In HIIT training, you will often see it as circular training, refers to a combination of exercises from other programs, different from your classic training. In relation to running for example, a runner is cross training when alongside the running program she does a cycling, swimming or strength training session to enhance the running program. It improves strength and flexibility in muscles that running cannot.

In one workout, cross training includes 45 minutes of an intense program with exercises from a variety of workouts. The result; Intense HIIT workout that burns calories and sweats.

High-Intensity Interval Training (HIIT) has gained popularity for its effectiveness in improving cardiovascular fitness and overall health. Here are some positive aspects of HIIT:

  1. Efficient Time Use: HIIT workouts are typically short but intense, making them a time-efficient option for individuals with busy schedules.
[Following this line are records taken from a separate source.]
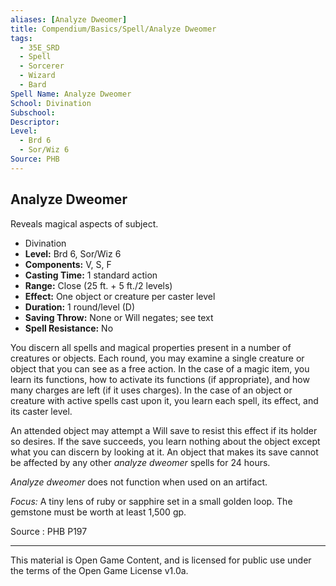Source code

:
 ```yaml
---
aliases: [Analyze Dweomer]
title: Compendium/Basics/Spell/Analyze Dweomer
tags: 
  - 35E_SRD
  - Spell
  - Sorcerer
  - Wizard
  - Bard
Spell Name: Analyze Dweomer
School: Divination
Subschool: 
Descriptor: 
Level:
  - Brd 6
  - Sor/Wiz 6
Source: PHB
---
```


## Analyze Dweomer

Reveals magical aspects of subject.

*   Divination
*   **Level:** Brd 6, Sor/Wiz 6
*   **Components:** V, S, F
*   **Casting Time:** 1 standard action
*   **Range:** Close (25 ft. + 5 ft./2 levels)
*   **Effect:** One object or creature per caster level
*   **Duration:** 1 round/level (D)
*   **Saving Throw:** None or Will negates; see text
*   **Spell Resistance:** No

You discern all spells and magical properties present in a number of creatures or objects. Each round, you may examine a single creature or object that you can see as a free action. In the case of a magic item, you learn its functions, how to activate its functions (if appropriate), and how many charges are left (if it uses charges). In the case of an object or creature with active spells cast upon it, you learn each spell, its effect, and its caster level.

An attended object may attempt a Will save to resist this effect if its holder so desires. If the save succeeds, you learn nothing about the object except what you can discern by looking at it. An object that makes its save cannot be affected by any other *analyze dweomer* spells for 24 hours.

*Analyze dweomer* does not function when used on an artifact.

*Focus:* A tiny lens of ruby or sapphire set in a small golden loop. The gemstone must be worth at least 1,500 gp.

Source : PHB P197

---

This material is Open Game Content, and is licensed for public use under  
the terms of the Open Game License v1.0a.

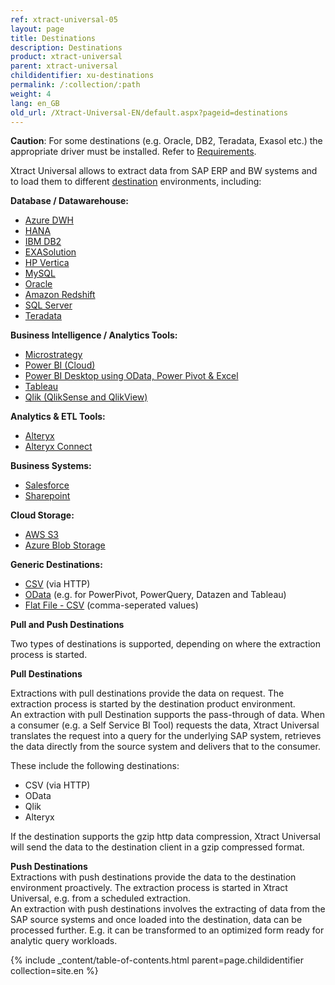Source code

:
 ```yaml
---
ref: xtract-universal-05
layout: page
title: Destinations
description: Destinations
product: xtract-universal
parent: xtract-universal
childidentifier: xu-destinations
permalink: /:collection/:path
weight: 4
lang: en_GB
old_url: /Xtract-Universal-EN/default.aspx?pageid=destinations
---
```


**Caution**: For some destinations (e.g. Oracle, DB2, Teradata, Exasol etc.) the appropriate driver must be installed. Refer to [Requirements](./introduction/requirements). 

Xtract Universal allows to extract data from SAP ERP and BW systems and to load them to different [destination]() environments, including:  

**Database / Datawarehouse:**<br>
- [Azure DWH](./xu-destinations/azure-dwh) 
- [HANA](./xu-destinations/sap-hana) 
- [IBM DB2](./xu-destinations/ibm-db2) 
- [EXASolution](./xu-destinations/exasol) 
- [HP Vertica](./xu-destinations/hp-vertica) 
- [MySQL](./xu-destinations/mysql) 
- [Oracle](./xu-destinations/oracle) 
- [Amazon Redshift](./xu-destinations/amzon-redshift) 
- [SQL Server](./xu-destinations/microsoft-sql-server) 
- [Teradata](./xu-destinations/teradata) 

**Business Intelligence / Analytics Tools:**<br>
- [Microstrategy](./xu-destinations/microstrategy)
- [Power BI (Cloud)](./xu-destinations/powerbi-cloud) 
- [Power BI Desktop using OData, Power Pivot & Excel](./xu-destinations/powerbi-desktop) 
- [Tableau](./xu-destinations/tableau) 
- [Qlik (QlikSense and QlikView)](./xu-destinations/qliksense-qlikview) 

**Analytics & ETL Tools:**
- [Alteryx](./xu-destinations/alteryx) 
- [Alteryx Connect](./xu-destinations/alteryx-connect) 

**Business Systems:** 
- [Salesforce](./xu-destinations/salesforce) 
- [Sharepoint](./xu-destinations/sharepoint) 

**Cloud Storage:**
- [AWS S3](./xu-destinations/amazon-aws-s3)
- [Azure Blob Storage](./xu-destinations/azure-blob-storage) 

**Generic Destinations:** 
- [CSV](./xu-destinations/csv-via-http) (via HTTP)
- [OData](./xu-destinations/odata)  (e.g. for PowerPivot, PowerQuery, Datazen and Tableau)      
- [Flat File - CSV](./xu-destinations/csv-flat-file)  (comma-seperated values)
            
            
**Pull and Push Destinations**

Two types of destinations is supported, depending on where the extraction process is started.  

**Pull Destinations**

Extractions with pull destinations provide the data on request. The extraction process is started by the destination product environment. <br>
An extraction with  pull Destination supports the pass-through of data. When a consumer (e.g. a Self Service BI Tool) requests the data, 
Xtract Universal translates the request into a query for the underlying SAP system, retrieves the data directly from the source system and delivers that to the consumer.

These include the following destinations: 

- CSV (via HTTP)
- OData 
- Qlik
- Alteryx

If the destination supports the gzip http data compression, Xtract Universal will send the data to the destination client in a gzip compressed format.
           

**Push Destinations**<br>
Extractions with push destinations provide the data to the destination environment proactively. The extraction process is started in Xtract Universal, e.g. from a scheduled extraction. <br>
An extraction with push destinations involves the extracting of data from the SAP source systems and once loaded into the destination, data can be processed further. E.g. it can be transformed to an optimized form ready for analytic query workloads.


{% include _content/table-of-contents.html parent=page.childidentifier collection=site.en %}
<!--stackedit_data:
eyJoaXN0b3J5IjpbLTE0MTc2MzUwMDFdfQ==
-->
Short bursts of high-intensity exercise followed by rest or lower-intensity periods can provide significant benefits in a relatively short amount of time.
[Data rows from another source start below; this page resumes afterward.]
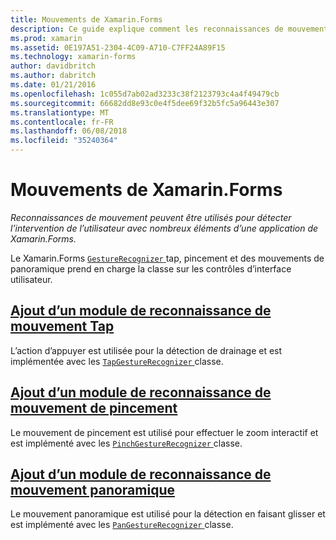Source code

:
 ```yaml
---
title: Mouvements de Xamarin.Forms
description: Ce guide explique comment les reconnaissances de mouvement Xamarin.Forms peuvent être utilisés pour détecter l’intervention de l’utilisateur avec nombreux éléments d’une application de Xamarin.Forms.
ms.prod: xamarin
ms.assetid: 0E197A51-2304-4C09-A710-C7FF24A89F15
ms.technology: xamarin-forms
author: davidbritch
ms.author: dabritch
ms.date: 01/21/2016
ms.openlocfilehash: 1c055d7ab02ad3233c38f2123793c4a4f49479cb
ms.sourcegitcommit: 66682dd8e93c0e4f5dee69f32b5fc5a96443e307
ms.translationtype: MT
ms.contentlocale: fr-FR
ms.lasthandoff: 06/08/2018
ms.locfileid: "35240364"
---
```

# <a name="xamarinforms-gestures"></a>Mouvements de Xamarin.Forms

_Reconnaissances de mouvement peuvent être utilisés pour détecter l’intervention de l’utilisateur avec nombreux éléments d’une application de Xamarin.Forms._

Le Xamarin.Forms [ `GestureRecognizer` ](https://developer.xamarin.com/api/type/Xamarin.Forms.GestureRecognizer/) tap, pincement et des mouvements de panoramique prend en charge la classe sur les contrôles d’interface utilisateur.

## <a name="adding-a-tap-gesture-recognizertapmd"></a>[Ajout d’un module de reconnaissance de mouvement Tap](tap.md)

L’action d’appuyer est utilisée pour la détection de drainage et est implémentée avec les [ `TapGestureRecognizer` ](https://developer.xamarin.com/api/type/Xamarin.Forms.TapGestureRecognizer/) classe.

## <a name="adding-a-pinch-gesture-recognizerpinchmd"></a>[Ajout d’un module de reconnaissance de mouvement de pincement](pinch.md)

Le mouvement de pincement est utilisé pour effectuer le zoom interactif et est implémenté avec les [ `PinchGestureRecognizer` ](https://developer.xamarin.com/api/type/Xamarin.Forms.PinchGestureRecognizer/) classe.

## <a name="adding-a-pan-gesture-recognizerpanmd"></a>[Ajout d’un module de reconnaissance de mouvement panoramique](pan.md)

Le mouvement panoramique est utilisé pour la détection en faisant glisser et est implémenté avec les [ `PanGestureRecognizer` ](https://developer.xamarin.com/api/type/Xamarin.Forms.PanGestureRecognizer/) classe.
  2. Improved Cardiovascular Health: HIIT has been shown to enhance cardiovascular health by improving heart function, increasing oxygen consumption, and promoting better circulation. It can help lower blood pressure and reduce the risk of cardiovascular diseases.

  3. Fat Loss and Weight Management: HIIT has been found to be effective for burning calories and promoting fat loss. The intense nature of the workouts can elevate the metabolic rate, leading to increased calorie expenditure both during and after the exercise session.

  4. Muscle Preservation: Unlike some traditional forms of steady-state cardio, HIIT has been shown to help preserve muscle mass while promoting fat loss. This is particularly beneficial for those looking to improve body composition.

  5. Increased Metabolism: HIIT can elevate the resting metabolic rate, causing the body to burn more calories even when at rest. This is known as the afterburn effect or excess post-exercise oxygen consumption (EPOC).

  6. Improved Insulin Sensitivity: HIIT has been associated with increased insulin sensitivity, which is beneficial for blood sugar control. This can be particularly important for individuals at risk of or managing type 2 diabetes.

  7. Adaptability: HIIT workouts can be adapted to various fitness levels and preferences. They can be performed using bodyweight exercises, with equipment, or as part of different exercise modalities such as running, cycling, or swimming.

  8. Increased Endurance and Performance: Regular HIIT sessions can improve overall endurance and enhance athletic performance. This is beneficial not only for athletes but also for individuals looking to improve their stamina in daily activities.

  9. Variety and Challenge: HIIT workouts can be easily modified to add variety, preventing boredom and plateaus. The constant variation in intensity and exercises can keep workouts challenging and engaging.

  10. Accessibility: HIIT workouts can often be done with minimal or no equipment, making them accessible for people who may not have access to a gym or prefer to work out at home.

While HIIT offers numerous benefits, it's important to note that it may not be suitable for everyone. Individuals with certain health conditions or injuries should consult with a healthcare professional before starting a HIIT program. Additionally, proper form and gradual progression are essential to avoid the risk of injury.


In addition, if you run often, do swimming, cycling or rowing as they can strengthen your physical condition without burdening your body with the impact that running causes.

And by engaging different muscle groups, you can correct imbalances and strengthen overall. This will help you run for longer. And in case you get injured, you'll have a familiar option to maintain your fitness.

Show consistency!

Regularly participating in a group program at the gym is an easy way to cross train. And if you prefer to work out alone, set a regular date and place, such as a bike ride in your neighborhood once a week, so the habit can form.